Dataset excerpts
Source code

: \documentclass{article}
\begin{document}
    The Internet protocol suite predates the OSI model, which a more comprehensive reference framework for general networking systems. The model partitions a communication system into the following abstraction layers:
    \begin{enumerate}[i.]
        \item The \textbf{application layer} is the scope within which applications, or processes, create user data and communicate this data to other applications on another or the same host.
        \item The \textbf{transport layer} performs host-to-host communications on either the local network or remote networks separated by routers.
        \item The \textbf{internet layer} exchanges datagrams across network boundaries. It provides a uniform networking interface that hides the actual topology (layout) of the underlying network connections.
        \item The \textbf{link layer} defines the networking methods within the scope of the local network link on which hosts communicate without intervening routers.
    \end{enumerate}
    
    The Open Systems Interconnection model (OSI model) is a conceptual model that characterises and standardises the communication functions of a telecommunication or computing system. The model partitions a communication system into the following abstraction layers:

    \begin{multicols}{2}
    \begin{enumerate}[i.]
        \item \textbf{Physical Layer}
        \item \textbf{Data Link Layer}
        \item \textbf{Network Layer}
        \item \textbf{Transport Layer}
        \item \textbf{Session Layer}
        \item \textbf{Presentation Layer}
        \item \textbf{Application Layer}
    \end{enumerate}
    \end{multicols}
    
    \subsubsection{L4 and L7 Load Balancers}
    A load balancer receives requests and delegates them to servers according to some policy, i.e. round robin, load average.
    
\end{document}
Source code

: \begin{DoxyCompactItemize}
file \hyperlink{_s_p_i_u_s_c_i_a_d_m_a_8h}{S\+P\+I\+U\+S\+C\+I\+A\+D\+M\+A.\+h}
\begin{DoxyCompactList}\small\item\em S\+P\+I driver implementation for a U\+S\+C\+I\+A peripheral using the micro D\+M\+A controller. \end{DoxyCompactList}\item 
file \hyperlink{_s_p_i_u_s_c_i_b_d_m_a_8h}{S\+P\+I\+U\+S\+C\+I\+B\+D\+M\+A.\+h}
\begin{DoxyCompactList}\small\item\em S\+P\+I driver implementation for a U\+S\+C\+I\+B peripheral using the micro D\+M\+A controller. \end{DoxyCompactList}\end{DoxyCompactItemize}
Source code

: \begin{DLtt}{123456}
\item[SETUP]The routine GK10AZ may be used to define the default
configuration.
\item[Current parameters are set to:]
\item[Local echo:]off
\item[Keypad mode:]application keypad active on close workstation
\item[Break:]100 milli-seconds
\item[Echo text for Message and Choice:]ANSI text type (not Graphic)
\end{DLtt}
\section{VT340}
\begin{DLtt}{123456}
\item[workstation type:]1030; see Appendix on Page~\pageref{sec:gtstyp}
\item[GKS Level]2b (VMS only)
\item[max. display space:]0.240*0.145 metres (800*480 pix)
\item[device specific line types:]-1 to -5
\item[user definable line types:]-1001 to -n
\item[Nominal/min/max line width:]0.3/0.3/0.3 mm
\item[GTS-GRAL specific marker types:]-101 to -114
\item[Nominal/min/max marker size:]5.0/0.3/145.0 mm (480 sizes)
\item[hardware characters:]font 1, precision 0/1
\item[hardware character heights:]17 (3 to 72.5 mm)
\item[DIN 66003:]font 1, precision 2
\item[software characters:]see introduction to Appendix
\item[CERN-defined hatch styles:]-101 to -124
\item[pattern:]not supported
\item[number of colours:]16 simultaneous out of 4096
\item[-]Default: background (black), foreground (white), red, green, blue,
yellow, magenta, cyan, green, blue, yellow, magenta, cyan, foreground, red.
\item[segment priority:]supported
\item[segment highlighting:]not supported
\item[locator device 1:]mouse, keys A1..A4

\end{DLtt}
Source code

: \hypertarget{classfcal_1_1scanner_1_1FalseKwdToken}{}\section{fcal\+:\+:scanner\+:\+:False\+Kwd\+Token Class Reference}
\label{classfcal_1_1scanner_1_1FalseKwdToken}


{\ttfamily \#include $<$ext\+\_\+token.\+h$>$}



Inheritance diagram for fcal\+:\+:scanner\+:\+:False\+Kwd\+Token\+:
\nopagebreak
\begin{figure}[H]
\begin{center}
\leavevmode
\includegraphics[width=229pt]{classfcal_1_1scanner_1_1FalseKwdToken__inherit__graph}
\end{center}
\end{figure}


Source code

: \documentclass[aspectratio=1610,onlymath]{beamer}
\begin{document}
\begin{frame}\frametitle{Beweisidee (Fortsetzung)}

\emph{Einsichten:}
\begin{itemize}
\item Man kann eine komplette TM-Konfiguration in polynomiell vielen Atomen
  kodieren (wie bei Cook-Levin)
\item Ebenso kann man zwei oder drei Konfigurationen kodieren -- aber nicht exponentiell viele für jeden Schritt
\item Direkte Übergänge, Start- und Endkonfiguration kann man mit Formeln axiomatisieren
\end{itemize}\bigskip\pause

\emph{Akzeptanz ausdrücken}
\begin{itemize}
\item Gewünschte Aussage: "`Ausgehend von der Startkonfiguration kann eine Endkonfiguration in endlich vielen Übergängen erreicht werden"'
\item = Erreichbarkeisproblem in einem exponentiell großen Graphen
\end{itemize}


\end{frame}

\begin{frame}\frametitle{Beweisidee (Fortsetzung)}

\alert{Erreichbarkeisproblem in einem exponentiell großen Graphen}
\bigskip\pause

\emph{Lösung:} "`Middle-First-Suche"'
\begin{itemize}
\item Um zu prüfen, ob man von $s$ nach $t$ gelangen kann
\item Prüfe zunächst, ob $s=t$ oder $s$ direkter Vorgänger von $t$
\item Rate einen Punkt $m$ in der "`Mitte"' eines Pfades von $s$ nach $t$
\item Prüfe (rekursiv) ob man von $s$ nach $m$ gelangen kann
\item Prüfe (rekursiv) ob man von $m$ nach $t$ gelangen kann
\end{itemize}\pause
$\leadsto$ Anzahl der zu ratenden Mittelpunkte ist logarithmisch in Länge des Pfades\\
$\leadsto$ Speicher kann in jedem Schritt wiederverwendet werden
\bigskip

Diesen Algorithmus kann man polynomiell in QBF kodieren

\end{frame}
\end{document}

Exercise objective →
Transcribe every entry, keeping each line exactly as it reads.

Solved exercise →
Source code

: \documentclass{article}
\begin{document}
    The Internet protocol suite predates the OSI model, which a more comprehensive reference framework for general networking systems. The model partitions a communication system into the following abstraction layers:
    \begin{enumerate}[i.]
        \item The \textbf{application layer} is the scope within which applications, or processes, create user data and communicate this data to other applications on another or the same host.
        \item The \textbf{transport layer} performs host-to-host communications on either the local network or remote networks separated by routers.
        \item The \textbf{internet layer} exchanges datagrams across network boundaries. It provides a uniform networking interface that hides the actual topology (layout) of the underlying network connections.
        \item The \textbf{link layer} defines the networking methods within the scope of the local network link on which hosts communicate without intervening routers.
    \end{enumerate}
    
    The Open Systems Interconnection model (OSI model) is a conceptual model that characterises and standardises the communication functions of a telecommunication or computing system. The model partitions a communication system into the following abstraction layers:

    \begin{multicols}{2}
    \begin{enumerate}[i.]
        \item \textbf{Physical Layer}
        \item \textbf{Data Link Layer}
        \item \textbf{Network Layer}
        \item \textbf{Transport Layer}
        \item \textbf{Session Layer}
        \item \textbf{Presentation Layer}
        \item \textbf{Application Layer}
    \end{enumerate}
    \end{multicols}
    
    \subsubsection{L4 and L7 Load Balancers}
    A load balancer receives requests and delegates them to servers according to some policy, i.e. round robin, load average.
    
\end{document}
Source code

: \begin{DoxyCompactItemize}
file \hyperlink{_s_p_i_u_s_c_i_a_d_m_a_8h}{S\+P\+I\+U\+S\+C\+I\+A\+D\+M\+A.\+h}
\begin{DoxyCompactList}\small\item\em S\+P\+I driver implementation for a U\+S\+C\+I\+A peripheral using the micro D\+M\+A controller. \end{DoxyCompactList}\item 
file \hyperlink{_s_p_i_u_s_c_i_b_d_m_a_8h}{S\+P\+I\+U\+S\+C\+I\+B\+D\+M\+A.\+h}
\begin{DoxyCompactList}\small\item\em S\+P\+I driver implementation for a U\+S\+C\+I\+B peripheral using the micro D\+M\+A controller. \end{DoxyCompactList}\end{DoxyCompactItemize}
Source code

: \begin{DLtt}{123456}
\item[SETUP]The routine GK10AZ may be used to define the default
configuration.
\item[Current parameters are set to:]
\item[Local echo:]off
\item[Keypad mode:]application keypad active on close workstation
\item[Break:]100 milli-seconds
\item[Echo text for Message and Choice:]ANSI text type (not Graphic)
\end{DLtt}
\section{VT340}
\begin{DLtt}{123456}
\item[workstation type:]1030; see Appendix on Page~\pageref{sec:gtstyp}
\item[GKS Level]2b (VMS only)
\item[max. display space:]0.240*0.145 metres (800*480 pix)
\item[device specific line types:]-1 to -5
\item[user definable line types:]-1001 to -n
\item[Nominal/min/max line width:]0.3/0.3/0.3 mm
\item[GTS-GRAL specific marker types:]-101 to -114
\item[Nominal/min/max marker size:]5.0/0.3/145.0 mm (480 sizes)
\item[hardware characters:]font 1, precision 0/1
\item[hardware character heights:]17 (3 to 72.5 mm)
\item[DIN 66003:]font 1, precision 2
\item[software characters:]see introduction to Appendix
\item[CERN-defined hatch styles:]-101 to -124
\item[pattern:]not supported
\item[number of colours:]16 simultaneous out of 4096
\item[-]Default: background (black), foreground (white), red, green, blue,
yellow, magenta, cyan, green, blue, yellow, magenta, cyan, foreground, red.
\item[segment priority:]supported
\item[segment highlighting:]not supported
\item[locator device 1:]mouse, keys A1..A4

\end{DLtt}
Source code

: \hypertarget{classfcal_1_1scanner_1_1FalseKwdToken}{}\section{fcal\+:\+:scanner\+:\+:False\+Kwd\+Token Class Reference}
\label{classfcal_1_1scanner_1_1FalseKwdToken}


{\ttfamily \#include $<$ext\+\_\+token.\+h$>$}



Inheritance diagram for fcal\+:\+:scanner\+:\+:False\+Kwd\+Token\+:
\nopagebreak
\begin{figure}[H]
\begin{center}
\leavevmode
\includegraphics[width=229pt]{classfcal_1_1scanner_1_1FalseKwdToken__inherit__graph}
\end{center}
\end{figure}


Source code

: \documentclass[aspectratio=1610,onlymath]{beamer}
\begin{document}
\begin{frame}\frametitle{Beweisidee (Fortsetzung)}

\emph{Einsichten:}
\begin{itemize}
\item Man kann eine komplette TM-Konfiguration in polynomiell vielen Atomen
  kodieren (wie bei Cook-Levin)
\item Ebenso kann man zwei oder drei Konfigurationen kodieren -- aber nicht exponentiell viele für jeden Schritt
\item Direkte Übergänge, Start- und Endkonfiguration kann man mit Formeln axiomatisieren
\end{itemize}\bigskip\pause

\emph{Akzeptanz ausdrücken}
\begin{itemize}
\item Gewünschte Aussage: "`Ausgehend von der Startkonfiguration kann eine Endkonfiguration in endlich vielen Übergängen erreicht werden"'
\item = Erreichbarkeisproblem in einem exponentiell großen Graphen
\end{itemize}


\end{frame}

\begin{frame}\frametitle{Beweisidee (Fortsetzung)}

\alert{Erreichbarkeisproblem in einem exponentiell großen Graphen}
\bigskip\pause

\emph{Lösung:} "`Middle-First-Suche"'
\begin{itemize}
\item Um zu prüfen, ob man von $s$ nach $t$ gelangen kann
\item Prüfe zunächst, ob $s=t$ oder $s$ direkter Vorgänger von $t$
\item Rate einen Punkt $m$ in der "`Mitte"' eines Pfades von $s$ nach $t$
\item Prüfe (rekursiv) ob man von $s$ nach $m$ gelangen kann
\item Prüfe (rekursiv) ob man von $m$ nach $t$ gelangen kann
\end{itemize}\pause
$\leadsto$ Anzahl der zu ratenden Mittelpunkte ist logarithmisch in Länge des Pfades\\
$\leadsto$ Speicher kann in jedem Schritt wiederverwendet werden
\bigskip

Diesen Algorithmus kann man polynomiell in QBF kodieren

\end{frame}
\end{document}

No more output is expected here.